Start of AVAILABLE RECORDS

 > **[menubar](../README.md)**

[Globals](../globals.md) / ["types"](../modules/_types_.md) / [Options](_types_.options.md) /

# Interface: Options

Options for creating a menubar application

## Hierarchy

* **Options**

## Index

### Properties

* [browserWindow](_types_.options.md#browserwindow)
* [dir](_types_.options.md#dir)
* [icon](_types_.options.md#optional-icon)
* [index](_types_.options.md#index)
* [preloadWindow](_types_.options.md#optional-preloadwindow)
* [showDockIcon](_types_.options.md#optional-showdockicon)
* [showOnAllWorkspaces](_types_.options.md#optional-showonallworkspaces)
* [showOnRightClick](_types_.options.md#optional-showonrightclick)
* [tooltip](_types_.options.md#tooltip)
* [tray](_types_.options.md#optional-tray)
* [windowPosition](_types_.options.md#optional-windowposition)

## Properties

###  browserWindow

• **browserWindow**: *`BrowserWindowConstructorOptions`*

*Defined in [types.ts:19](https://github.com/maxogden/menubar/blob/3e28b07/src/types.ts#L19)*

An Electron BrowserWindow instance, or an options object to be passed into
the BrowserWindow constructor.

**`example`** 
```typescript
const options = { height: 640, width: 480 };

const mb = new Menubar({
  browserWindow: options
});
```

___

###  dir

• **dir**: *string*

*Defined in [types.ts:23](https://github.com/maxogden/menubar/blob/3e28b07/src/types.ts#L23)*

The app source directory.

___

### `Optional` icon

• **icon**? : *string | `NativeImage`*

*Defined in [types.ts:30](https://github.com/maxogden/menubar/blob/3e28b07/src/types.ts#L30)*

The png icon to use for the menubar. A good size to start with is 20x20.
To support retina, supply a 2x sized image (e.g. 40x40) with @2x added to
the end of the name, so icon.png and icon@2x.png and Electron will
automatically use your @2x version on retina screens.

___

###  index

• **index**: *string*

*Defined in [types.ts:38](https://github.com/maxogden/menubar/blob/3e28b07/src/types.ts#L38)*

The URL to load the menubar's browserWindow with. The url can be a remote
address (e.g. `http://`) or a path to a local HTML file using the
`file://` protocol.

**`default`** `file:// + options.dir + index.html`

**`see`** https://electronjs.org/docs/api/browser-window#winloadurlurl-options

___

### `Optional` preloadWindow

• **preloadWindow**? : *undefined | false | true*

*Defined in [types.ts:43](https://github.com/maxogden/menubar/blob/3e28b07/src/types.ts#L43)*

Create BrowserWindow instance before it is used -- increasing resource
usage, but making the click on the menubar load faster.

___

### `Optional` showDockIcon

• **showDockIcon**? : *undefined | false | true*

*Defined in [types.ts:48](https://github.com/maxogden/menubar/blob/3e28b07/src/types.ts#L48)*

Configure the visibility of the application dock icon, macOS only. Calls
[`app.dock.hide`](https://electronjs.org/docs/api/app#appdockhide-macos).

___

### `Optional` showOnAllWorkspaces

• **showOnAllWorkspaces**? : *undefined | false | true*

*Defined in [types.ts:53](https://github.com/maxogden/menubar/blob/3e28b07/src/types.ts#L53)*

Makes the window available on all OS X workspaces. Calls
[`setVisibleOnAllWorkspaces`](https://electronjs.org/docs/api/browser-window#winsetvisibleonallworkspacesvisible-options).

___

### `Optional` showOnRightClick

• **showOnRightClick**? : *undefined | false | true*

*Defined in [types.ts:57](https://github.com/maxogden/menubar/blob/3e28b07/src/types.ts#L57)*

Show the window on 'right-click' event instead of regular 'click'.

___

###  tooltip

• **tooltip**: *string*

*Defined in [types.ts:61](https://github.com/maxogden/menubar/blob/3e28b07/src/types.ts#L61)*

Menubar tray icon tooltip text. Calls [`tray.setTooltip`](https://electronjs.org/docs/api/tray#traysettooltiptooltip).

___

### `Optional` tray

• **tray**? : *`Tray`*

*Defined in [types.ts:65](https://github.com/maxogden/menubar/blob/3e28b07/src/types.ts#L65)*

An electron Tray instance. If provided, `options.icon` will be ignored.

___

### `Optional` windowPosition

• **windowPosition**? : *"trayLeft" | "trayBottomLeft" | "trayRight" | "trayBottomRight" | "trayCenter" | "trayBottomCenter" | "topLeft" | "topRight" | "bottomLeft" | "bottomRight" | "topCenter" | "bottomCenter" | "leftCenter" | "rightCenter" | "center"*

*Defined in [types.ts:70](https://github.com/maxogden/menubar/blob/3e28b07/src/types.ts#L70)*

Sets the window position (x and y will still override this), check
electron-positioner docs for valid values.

End of AVAILABLE RECORDS
Start of AVAILABLE RECORDS

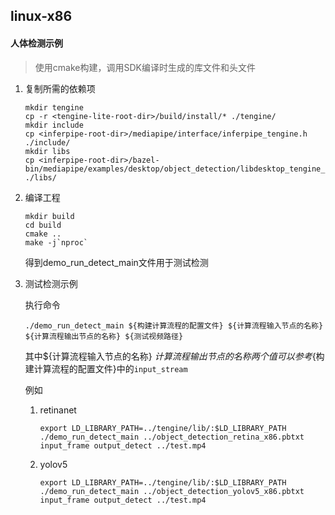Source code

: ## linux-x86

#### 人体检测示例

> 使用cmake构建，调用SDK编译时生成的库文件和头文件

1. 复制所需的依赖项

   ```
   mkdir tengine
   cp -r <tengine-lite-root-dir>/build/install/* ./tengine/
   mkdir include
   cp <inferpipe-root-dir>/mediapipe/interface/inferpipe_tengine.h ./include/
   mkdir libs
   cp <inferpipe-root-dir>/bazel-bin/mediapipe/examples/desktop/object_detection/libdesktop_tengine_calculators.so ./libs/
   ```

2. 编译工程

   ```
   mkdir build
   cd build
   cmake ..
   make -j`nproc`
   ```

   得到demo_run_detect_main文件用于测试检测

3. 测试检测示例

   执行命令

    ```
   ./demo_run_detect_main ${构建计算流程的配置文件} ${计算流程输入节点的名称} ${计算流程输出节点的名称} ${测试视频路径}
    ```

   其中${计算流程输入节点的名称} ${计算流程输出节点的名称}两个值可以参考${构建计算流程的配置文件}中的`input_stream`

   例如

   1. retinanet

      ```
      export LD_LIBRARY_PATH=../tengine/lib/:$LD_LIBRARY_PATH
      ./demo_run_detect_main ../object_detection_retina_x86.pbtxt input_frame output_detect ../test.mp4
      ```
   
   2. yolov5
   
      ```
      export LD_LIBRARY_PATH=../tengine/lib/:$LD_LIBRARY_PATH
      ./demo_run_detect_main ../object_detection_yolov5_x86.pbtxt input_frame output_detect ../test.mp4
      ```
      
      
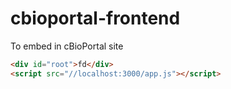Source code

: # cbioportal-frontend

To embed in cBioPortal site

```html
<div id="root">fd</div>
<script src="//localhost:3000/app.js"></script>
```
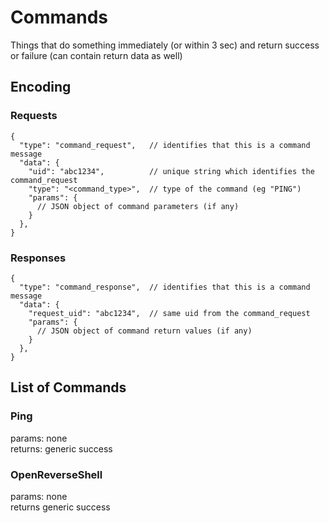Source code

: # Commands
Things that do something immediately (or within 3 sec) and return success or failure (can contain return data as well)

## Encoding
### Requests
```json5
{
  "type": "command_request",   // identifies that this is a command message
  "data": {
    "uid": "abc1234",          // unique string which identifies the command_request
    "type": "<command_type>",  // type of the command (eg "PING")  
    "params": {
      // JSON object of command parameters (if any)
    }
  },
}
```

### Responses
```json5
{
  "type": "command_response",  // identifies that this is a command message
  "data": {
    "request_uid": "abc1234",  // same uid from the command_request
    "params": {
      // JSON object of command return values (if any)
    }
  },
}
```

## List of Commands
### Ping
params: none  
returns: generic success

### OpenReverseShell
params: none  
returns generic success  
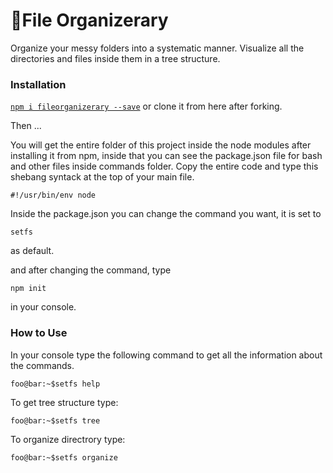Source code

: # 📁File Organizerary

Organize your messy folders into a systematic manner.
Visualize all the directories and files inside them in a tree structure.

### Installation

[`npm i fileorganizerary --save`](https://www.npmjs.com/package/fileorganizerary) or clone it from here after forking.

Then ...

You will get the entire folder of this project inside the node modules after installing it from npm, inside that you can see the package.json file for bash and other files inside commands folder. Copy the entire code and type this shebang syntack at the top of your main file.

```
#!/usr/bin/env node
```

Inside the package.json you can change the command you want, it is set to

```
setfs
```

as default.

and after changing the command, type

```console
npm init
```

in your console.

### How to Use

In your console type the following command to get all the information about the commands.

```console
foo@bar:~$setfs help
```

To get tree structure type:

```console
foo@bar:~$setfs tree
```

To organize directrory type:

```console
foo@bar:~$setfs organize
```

End of AVAILABLE RECORDS
Start of AVAILABLE RECORDS

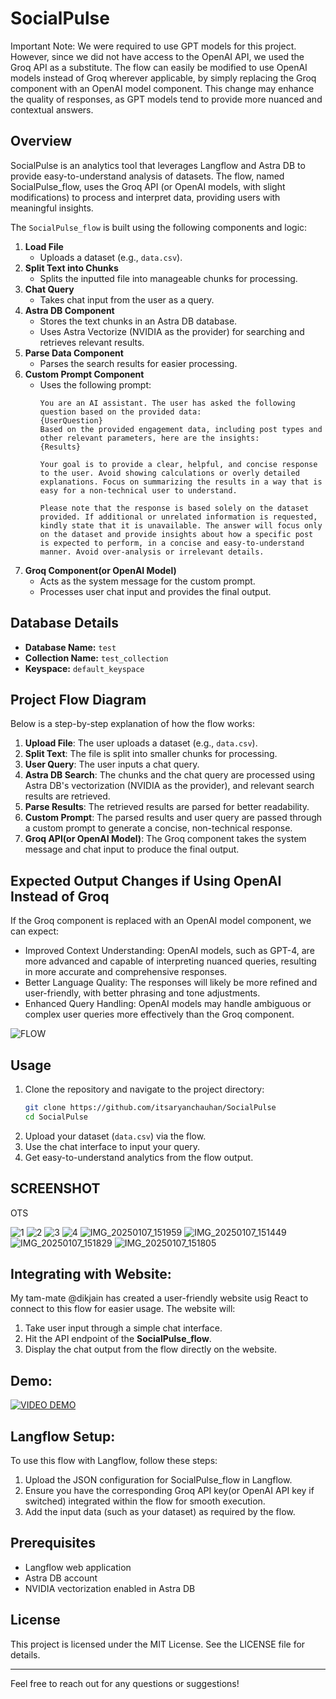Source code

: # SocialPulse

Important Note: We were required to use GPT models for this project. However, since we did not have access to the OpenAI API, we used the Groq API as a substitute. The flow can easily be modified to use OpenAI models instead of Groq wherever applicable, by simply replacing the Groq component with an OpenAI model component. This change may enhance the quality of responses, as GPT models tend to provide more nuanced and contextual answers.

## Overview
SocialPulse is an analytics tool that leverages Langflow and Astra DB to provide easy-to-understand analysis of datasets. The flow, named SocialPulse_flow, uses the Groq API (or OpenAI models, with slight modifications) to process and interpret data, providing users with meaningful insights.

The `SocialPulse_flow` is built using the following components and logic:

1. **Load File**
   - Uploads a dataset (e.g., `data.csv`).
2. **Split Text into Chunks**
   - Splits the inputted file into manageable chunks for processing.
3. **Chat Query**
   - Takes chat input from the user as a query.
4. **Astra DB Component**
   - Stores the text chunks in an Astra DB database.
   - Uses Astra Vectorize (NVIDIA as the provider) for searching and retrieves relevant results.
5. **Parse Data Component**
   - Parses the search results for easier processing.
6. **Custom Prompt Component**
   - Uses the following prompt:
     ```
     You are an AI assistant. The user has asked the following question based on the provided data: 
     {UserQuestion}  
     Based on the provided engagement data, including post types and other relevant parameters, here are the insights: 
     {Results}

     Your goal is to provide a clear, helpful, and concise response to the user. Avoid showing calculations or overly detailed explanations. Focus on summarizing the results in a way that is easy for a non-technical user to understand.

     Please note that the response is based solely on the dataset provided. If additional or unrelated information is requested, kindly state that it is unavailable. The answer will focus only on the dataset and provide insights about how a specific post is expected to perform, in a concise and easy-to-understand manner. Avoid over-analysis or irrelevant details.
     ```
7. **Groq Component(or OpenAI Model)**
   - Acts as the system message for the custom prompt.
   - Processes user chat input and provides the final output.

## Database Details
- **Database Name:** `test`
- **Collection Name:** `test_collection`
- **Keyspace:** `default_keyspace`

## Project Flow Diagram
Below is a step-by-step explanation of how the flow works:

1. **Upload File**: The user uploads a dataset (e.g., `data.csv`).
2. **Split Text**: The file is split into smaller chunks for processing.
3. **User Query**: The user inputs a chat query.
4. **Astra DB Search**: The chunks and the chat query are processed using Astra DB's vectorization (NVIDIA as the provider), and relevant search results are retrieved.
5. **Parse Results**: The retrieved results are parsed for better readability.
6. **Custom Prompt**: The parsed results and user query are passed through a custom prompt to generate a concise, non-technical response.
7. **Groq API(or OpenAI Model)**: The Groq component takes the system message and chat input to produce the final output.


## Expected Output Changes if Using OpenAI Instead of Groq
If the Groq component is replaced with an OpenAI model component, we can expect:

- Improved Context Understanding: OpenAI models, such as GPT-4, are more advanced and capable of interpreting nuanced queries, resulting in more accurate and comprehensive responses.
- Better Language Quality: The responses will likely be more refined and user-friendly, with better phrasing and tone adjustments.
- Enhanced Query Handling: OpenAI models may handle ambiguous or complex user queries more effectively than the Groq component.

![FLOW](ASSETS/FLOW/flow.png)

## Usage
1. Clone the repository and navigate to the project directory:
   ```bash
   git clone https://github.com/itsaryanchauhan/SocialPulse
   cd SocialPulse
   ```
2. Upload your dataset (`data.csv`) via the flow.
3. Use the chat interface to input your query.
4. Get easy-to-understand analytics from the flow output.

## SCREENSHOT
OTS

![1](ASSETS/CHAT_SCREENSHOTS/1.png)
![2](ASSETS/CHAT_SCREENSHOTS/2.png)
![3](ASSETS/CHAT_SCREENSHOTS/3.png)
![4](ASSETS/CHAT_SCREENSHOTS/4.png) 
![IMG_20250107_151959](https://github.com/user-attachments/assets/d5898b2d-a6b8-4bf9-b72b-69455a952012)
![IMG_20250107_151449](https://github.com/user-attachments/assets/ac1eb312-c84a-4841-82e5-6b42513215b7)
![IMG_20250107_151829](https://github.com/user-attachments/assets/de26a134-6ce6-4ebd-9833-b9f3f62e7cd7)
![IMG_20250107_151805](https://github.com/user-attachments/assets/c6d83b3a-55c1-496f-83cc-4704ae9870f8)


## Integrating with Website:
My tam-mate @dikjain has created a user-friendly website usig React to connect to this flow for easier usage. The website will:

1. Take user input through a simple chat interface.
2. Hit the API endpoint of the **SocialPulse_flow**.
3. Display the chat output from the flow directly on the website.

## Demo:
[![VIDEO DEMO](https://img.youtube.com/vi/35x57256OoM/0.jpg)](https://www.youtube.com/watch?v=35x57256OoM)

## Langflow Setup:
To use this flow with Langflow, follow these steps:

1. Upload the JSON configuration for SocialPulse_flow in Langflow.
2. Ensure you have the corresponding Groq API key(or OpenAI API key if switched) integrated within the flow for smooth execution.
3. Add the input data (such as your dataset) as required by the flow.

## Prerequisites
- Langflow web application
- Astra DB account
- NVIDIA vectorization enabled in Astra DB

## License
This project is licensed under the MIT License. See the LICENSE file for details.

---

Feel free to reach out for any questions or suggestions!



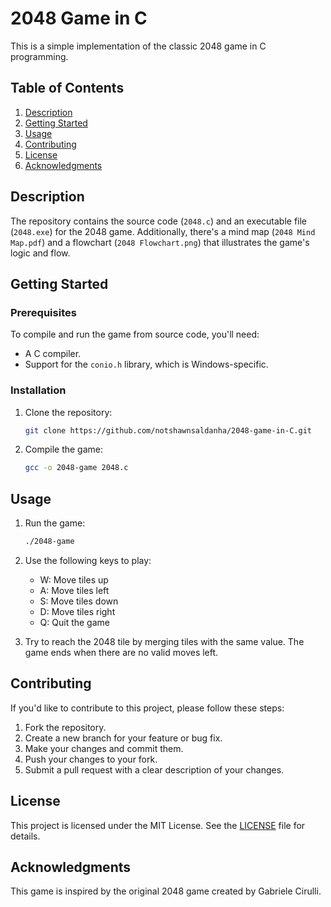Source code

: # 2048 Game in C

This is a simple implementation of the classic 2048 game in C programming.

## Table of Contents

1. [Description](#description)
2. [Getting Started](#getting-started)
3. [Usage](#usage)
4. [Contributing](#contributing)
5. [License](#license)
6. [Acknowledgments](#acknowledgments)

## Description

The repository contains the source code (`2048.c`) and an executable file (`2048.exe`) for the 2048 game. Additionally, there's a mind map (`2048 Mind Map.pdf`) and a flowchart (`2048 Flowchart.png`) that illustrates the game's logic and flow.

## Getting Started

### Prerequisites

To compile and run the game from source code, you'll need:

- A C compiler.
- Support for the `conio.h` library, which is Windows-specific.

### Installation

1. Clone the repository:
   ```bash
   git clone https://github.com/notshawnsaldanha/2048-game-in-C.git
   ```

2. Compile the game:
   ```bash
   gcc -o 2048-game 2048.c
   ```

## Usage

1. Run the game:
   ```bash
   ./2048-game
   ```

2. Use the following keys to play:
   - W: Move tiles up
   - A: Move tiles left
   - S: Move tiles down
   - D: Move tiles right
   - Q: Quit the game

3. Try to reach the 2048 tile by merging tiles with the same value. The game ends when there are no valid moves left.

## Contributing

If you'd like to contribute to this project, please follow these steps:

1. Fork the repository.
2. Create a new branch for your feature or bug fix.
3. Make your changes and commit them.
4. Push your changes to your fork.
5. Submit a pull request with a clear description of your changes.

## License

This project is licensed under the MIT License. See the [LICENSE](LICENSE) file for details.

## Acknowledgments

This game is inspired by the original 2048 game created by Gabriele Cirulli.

End of AVAILABLE RECORDS

* _AIM OF THE EXERCISE_
With the line holding "Sets the window" as the first and the line holding "electron-positioner docs for valid values." as the last, set down that range of the entries above exactly, and nothing else.

* _RESPONSE AREA_
Sets the window position (x and y will still override this), check
electron-positioner docs for valid values.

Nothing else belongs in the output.